BEGIN Material provided

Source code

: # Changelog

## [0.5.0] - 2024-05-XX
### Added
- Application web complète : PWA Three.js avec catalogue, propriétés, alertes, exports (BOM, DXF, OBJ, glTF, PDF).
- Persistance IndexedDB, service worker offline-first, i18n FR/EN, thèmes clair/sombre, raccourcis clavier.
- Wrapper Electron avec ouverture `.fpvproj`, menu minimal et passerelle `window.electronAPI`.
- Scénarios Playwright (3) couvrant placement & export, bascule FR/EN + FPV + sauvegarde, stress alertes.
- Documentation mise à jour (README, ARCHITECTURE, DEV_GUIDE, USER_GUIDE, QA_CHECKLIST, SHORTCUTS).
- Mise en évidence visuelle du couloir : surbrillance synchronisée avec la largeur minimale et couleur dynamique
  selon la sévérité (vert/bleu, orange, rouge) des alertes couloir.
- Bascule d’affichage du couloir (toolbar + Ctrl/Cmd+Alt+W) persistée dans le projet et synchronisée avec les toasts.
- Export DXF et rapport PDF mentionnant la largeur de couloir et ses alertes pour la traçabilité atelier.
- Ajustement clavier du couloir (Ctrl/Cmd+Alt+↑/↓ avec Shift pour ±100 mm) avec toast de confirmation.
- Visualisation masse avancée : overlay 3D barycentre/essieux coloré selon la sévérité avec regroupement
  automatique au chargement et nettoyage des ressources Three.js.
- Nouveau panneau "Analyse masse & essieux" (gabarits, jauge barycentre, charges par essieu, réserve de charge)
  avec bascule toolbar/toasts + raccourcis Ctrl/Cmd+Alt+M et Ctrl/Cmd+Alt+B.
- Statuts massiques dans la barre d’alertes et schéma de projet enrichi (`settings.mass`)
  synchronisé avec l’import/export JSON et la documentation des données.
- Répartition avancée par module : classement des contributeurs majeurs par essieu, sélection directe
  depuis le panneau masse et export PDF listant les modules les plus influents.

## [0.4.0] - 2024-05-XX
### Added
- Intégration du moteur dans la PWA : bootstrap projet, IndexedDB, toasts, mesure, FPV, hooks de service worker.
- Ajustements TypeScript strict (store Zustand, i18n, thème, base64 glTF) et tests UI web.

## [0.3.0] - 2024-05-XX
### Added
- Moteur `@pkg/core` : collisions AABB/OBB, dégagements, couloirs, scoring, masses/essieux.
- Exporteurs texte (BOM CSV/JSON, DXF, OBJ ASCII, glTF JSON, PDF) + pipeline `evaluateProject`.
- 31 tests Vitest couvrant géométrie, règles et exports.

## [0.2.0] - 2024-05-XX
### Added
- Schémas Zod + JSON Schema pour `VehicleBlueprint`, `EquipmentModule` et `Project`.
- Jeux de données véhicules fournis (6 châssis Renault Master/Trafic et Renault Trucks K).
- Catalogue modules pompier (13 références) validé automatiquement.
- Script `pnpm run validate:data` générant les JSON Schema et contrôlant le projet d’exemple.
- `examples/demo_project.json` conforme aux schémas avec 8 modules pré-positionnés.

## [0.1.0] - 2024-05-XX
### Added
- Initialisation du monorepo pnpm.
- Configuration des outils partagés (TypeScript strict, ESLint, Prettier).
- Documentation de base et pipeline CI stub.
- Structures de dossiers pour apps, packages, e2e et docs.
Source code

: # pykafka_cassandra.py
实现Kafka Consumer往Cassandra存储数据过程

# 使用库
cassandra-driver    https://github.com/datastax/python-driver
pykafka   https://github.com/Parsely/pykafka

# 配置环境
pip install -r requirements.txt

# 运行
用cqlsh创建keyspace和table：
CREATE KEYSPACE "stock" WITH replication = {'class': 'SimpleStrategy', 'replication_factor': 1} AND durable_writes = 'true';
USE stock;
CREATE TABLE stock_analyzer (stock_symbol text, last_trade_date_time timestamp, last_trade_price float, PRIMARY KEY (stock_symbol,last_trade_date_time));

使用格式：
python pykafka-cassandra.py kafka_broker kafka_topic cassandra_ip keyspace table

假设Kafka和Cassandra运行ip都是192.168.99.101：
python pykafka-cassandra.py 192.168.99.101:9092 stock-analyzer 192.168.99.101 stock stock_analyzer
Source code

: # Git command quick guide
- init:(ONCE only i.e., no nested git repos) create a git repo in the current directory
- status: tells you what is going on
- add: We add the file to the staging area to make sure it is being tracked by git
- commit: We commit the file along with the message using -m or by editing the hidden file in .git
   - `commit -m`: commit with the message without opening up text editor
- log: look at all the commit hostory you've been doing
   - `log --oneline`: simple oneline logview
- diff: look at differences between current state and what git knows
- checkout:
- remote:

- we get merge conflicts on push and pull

END Material provided

**Task prompt:**
Count each line of the data where the word "Ctrl" appears, then reply with the total only.

**The completed task:**
3